A newly discovered Canon patent illustrates the lengths that companies are considering when it comes to cooling the latest and greatest camera gear. In this case: a detachable fan that replaces the optical viewfinder of a 1D X-like DSLR.
The patent was unearthed by Canon News, who speculates that it may have been something the company thought up when they first began developing the 1D X Mark III. With its ultra-fast frame rate (20fps mechanical or electronic) and high-end video features (10-bit 4:2:2 4K video), the camera creates a lot of heat, and this might have been one way they considered cooling it during Live View shooting.
If that’s the case, they obviously never ended up using it, but the idea is still intriguing.
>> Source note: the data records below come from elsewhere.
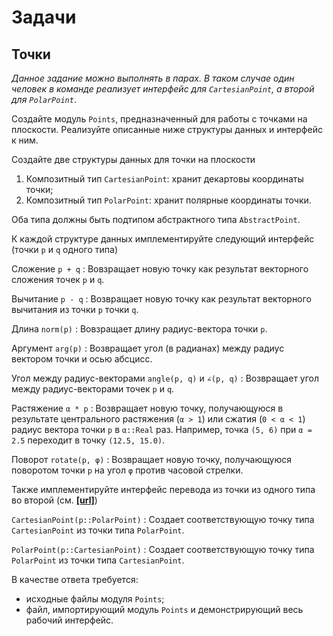 # Задачи

## Точки

*Данное задание можно выполнять в парах. В таком случае один человек в команде реализует интерфейс для `CartesianPoint`, а второй для `PolarPoint`*.

Создайте модуль `Points`, предназначенный для работы с точками на плоскости. Реализуйте описанные ниже структуры данных и интерфейс к ним.

Создайте две структуры данных для точки на плоскости

1. Композитный тип `CartesianPoint`: хранит декартовы координаты точки;
2. Композитный тип `PolarPoint`: хранит полярные координаты точки.

Оба типа должны быть подтипом абстрактного типа `AbstractPoint`.

К каждой структуре данных имплементируйте следующий интерфейс (точки `p` и `q` одного типа)

Сложение `p + q`
: Вовзращает новую точку как результат векторного сложения точек `p` и `q`.

Вычитание `p - q`
: Возвращает новую точку как результат векторного вычитания из точки `p` точки `q`.

Длина `norm(p)`
: Вовзращает длину радиус-вектора точки `p`.

Аргумент `arg(p)`
: Возвращает угол (в радианах) между радиус вектором точки и осью абсцисс.

Угол между радиус-векторами `angle(p, q)` и `∠(p, q)`
: Возвращает угол между радиус-векторами точек `p` и `q`.

Растяжение `α * p`
: Возвращает новую точку, получающуюся в результате центрального растяжения (`α > 1`) или сжатия (`0 < α < 1`) радиус вектора точки `p` в `α::Real` раз. Например, точка `(5, 6)` при `α = 2.5` переходит в точку `(12.5, 15.0)`.

Поворот `rotate(p, φ)`
: Возвращает новую точку, получающуюся поворотом точки `p` на угол `φ` против часовой стрелки.

Также имплементируйте интерфейс перевода из точки из одного типа во второй (см. **[[url]](https://docs.julialang.org/en/v1/manual/constructors/#man-outer-constructor-methods)**)

`CartesianPoint(p::PolarPoint)`
: Создает соответствующую точку типа `CartesianPoint` из точки типа `PolarPoint`.

`PolarPoint(p::CartesianPoint)`
: Создает соответствующую точку типа `PolarPoint` из точки типа `CartesianPoint`.


В качестве ответа требуется:

- исходные файлы модуля `Points`;
- файл, импортирующий модуль `Points` и демонстрирующий весь рабочий интерфейс.

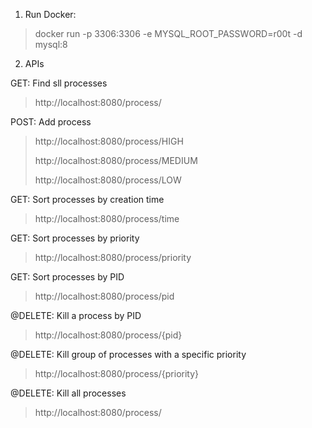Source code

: 1. Run Docker:
>docker run -p 3306:3306 -e MYSQL_ROOT_PASSWORD=r00t -d mysql:8

2. APIs

GET: Find sll processes
>http://localhost:8080/process/

POST: Add process
>http://localhost:8080/process/HIGH
>
>http://localhost:8080/process/MEDIUM
>
>http://localhost:8080/process/LOW

GET: Sort processes by creation time
>http://localhost:8080/process/time
>
GET: Sort processes by priority
>http://localhost:8080/process/priority
>
GET: Sort processes by PID
>http://localhost:8080/process/pid
>
@DELETE: Kill a process by PID
>http://localhost:8080/process/{pid}
>
@DELETE: Kill group of processes with a specific priority
>http://localhost:8080/process/{priority}
>
@DELETE: Kill all processes
>http://localhost:8080/process/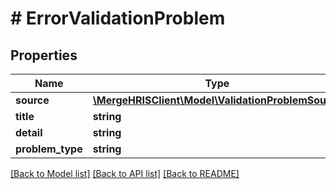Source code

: # # ErrorValidationProblem

## Properties

Name | Type | Description | Notes
------------ | ------------- | ------------- | -------------
**source** | [**\MergeHRISClient\Model\ValidationProblemSource**](ValidationProblemSource.md) |  | [optional]
**title** | **string** |  |
**detail** | **string** |  |
**problem_type** | **string** |  |

[[Back to Model list]](../../README.md#models) [[Back to API list]](../../README.md#endpoints) [[Back to README]](../../README.md)
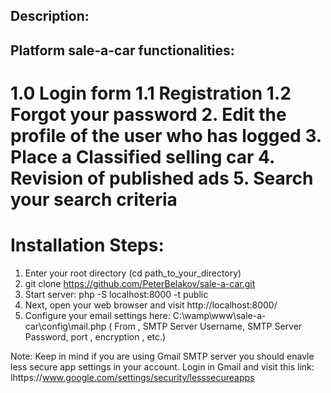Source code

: Description: 
--------------------------------------------------------------------------------
Platform sale-a-car functionalities:
--------------------------------------------------------------------------------
1.0 Login form
1.1 Registration
1.2 Forgot your password
2. Edit the profile of the user who has logged
3. Place a Classified selling car
4. Revision of published ads
5. Search your search criteria
================================================================================
Installation Steps: 
================================================================================
1. Enter your root directory (cd path_to_your_directory)
2. git clone https://github.com/PeterBelakov/sale-a-car.git
3. Start server: php -S localhost:8000 -t public
3. Next, open your web browser and visit http://localhost:8000/
4. Configure your email settings here: C:\wamp\www\sale-a-car\config\mail.php
( From , SMTP Server Username, SMTP Server Password, port , encryption , etc.)

Note: Keep in mind if you are using Gmail SMTP server you should enavle less 
secure app settings in your account. Login in Gmail and visit this link:
 lhttps://www.google.com/settings/security/lesssecureapps
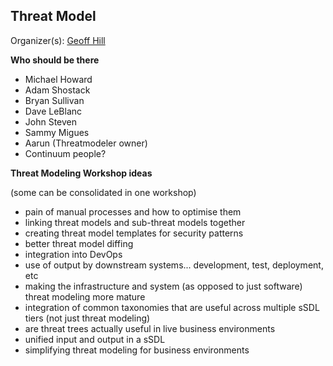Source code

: ## Threat Model 

Organizer(s): [Geoff Hill](Participants/Geoff-Hill.md)

**Who should be there**

- Michael Howard
- Adam Shostack
- Bryan Sullivan
- Dave LeBlanc
- John Steven
- Sammy Migues
- Aarun (Threatmodeler owner)
- Continuum people?

**Threat Modeling Workshop ideas**

(some can be consolidated in one workshop)

- pain of manual processes and how to optimise them
- linking threat models and sub-threat models together
- creating threat model templates for security patterns
- better threat model diffing
- integration into DevOps
- use of output by downstream systems... development, test, deployment, etc
- making the infrastructure and system (as opposed to just software) threat modeling more mature
- integration of common taxonomies that are useful across multiple sSDL tiers (not just threat modeling)
- are threat trees actually useful in live business environments
- unified input and output in a sSDL
- simplifying threat modeling for business environments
Since it attaches where the viewfinder’s eye piece goes, it doesn’t really add any bulk to the camera. Here’s a closer look at the schematics, followed by a description from the patent itself:
Patent Document 1 discloses an external device that effectively dissipates heat of the imaging device when mounted on the imaging device.
When the cooling device is attached to the camera body, the pin is rotated by passing through the hole of the eyepiece … The fan is a sirocco-type centrifugal fan, which sucks air from the opening of the cooling device and exhausts air from the fan opening on the lower surface, thereby cooling the inside of the camera.
Our only real question is: would this even work? In order to be effective, it seems that the fan would to replace a whole section of the eyepiece, making this a semi-permanent solution that couldn’t be swapped out in the field. It’s a strange idea that’s either innovative, or just plain weird. Regardless, something tells us this particular patent will never see the light of day.